25.11.2021 Kategorie: Wort zur Zeit

Gott schämt sich nicht für uns

Andacht von Jörg Schubert, Pfarrer in Johannes und Heiliggeist

Liebe Leserinnen und Leser,
wann haben Sie sich das letzte Mal fremdgeschämt? Wann hatten Sie zuletzt das Gefühl, sich für jemand anderen schämen zu müssen, weil er oder sie in eine peinliche Situation geraten ist?
Solche Situationen gibt es in unserem Alltag ja leider viele: die Hosennaht, die ausgerechnet in der Öffentlichkeit reißt, der Fleck auf der Bluse bei einer wichtigen Besprechung, wenn ich jemandem aus Versehen mit falschem Namen anrede oder eine Antwort gebe, bei der jeder sofort merkt, dass ich absolut keine Ahnung habe ...

Auch wenn mir das nicht selbst, sondern einem anderen passiert, könnte ich vor Scham im Boden versinken – und das um so mehr, je näher ich dieser Person stehe. Bei Fremden gehe ich innerlich und, wenn möglich, auch äußerlich auf Distanz und wende mich ab. Bei Freunden versuche ich, die peinliche Situation irgendwie zu entschärfen oder zu überspielen und sie vor der Schadenfreude anderer in Schutz zu nehmen und zu trösten. Das nennt man Empathie oder schlicht Mitgefühl.

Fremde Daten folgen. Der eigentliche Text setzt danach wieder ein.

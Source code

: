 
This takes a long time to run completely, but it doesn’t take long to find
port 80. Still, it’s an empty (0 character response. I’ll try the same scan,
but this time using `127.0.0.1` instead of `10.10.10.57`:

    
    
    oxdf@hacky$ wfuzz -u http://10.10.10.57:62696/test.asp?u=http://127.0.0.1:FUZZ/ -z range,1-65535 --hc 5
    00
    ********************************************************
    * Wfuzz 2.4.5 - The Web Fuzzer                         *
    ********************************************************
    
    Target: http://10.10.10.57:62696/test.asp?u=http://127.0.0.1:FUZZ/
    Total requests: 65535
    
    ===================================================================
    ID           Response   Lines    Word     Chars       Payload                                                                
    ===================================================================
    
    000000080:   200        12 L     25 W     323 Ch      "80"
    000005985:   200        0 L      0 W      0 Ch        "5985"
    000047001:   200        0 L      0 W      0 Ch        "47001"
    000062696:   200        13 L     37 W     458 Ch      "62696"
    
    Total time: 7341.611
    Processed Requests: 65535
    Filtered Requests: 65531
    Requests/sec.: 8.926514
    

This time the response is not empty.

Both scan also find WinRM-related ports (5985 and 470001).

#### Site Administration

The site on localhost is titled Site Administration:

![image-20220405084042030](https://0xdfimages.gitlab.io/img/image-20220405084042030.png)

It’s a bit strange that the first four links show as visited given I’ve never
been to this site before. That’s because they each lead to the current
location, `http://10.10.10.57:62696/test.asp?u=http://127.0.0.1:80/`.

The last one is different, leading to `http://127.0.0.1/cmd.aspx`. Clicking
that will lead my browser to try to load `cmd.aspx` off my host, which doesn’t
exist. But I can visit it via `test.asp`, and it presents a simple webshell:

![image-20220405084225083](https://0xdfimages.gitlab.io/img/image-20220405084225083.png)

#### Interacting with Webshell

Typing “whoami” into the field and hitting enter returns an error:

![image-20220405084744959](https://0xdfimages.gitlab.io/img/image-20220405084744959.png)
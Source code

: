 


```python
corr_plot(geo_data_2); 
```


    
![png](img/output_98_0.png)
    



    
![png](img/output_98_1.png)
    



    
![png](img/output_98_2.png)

Das Gott ganz viel Mitgefühl mit uns Menschen hat, aber sich nicht für uns schämt, besagt die Adventszeit, die an diesem Sonntag beginnt. Gott geht nicht auf Distanz, wenn wir uns merkwürdig verhalten und peinliche Fehler machen, sondern er wendet sich uns liebevoll zu und versucht uns zu trösten. Ja, er kommt zu uns und wird Mensch - ein Mensch so wie Sie und ich - ein Mensch, der auch ausgelacht und verspottet wird, dessen Schwäche und Ohnmacht bei manchen Zeitgenossen etwas zwischen Fremdschämen und Schadenfreude auslöst. Aber er will es so! Damit wir Menschen begreifen, dass wir auch in den peinlichsten Situationen unseres Lebens niemals allein dastehen! Und deshalb schreibt der Apostel Paulus am Anfang seines Römerbriefs: „Ich schäme mich des Evangeliums nicht, denn es ist eine Kraft Gottes, die selig macht alle, die glauben.“ (Röm. 1,16)

Advent bedeutet: Gott schämt sich nicht für uns - auch wenn es uns nicht gelingt uns von unserer besten Seite zu zeigen und wir uns blamieren. Es ist ihm nicht peinlich, dass wir unvollkommenen Menschen seine Geschöpfe sind und ihn unseren „himmlischen Vater“ nennen. Für Gott sind und bleiben wir trotz all unserer Fehler und Macken seine geliebten Kinder. In diesem Vertrauen können wir „ungeniert“ die Adventszeit genießen.

Ich wünsche Ihnen dazu - gerade auch in diesen schwierigen Zeiten - viel Freude und Gottes Segen!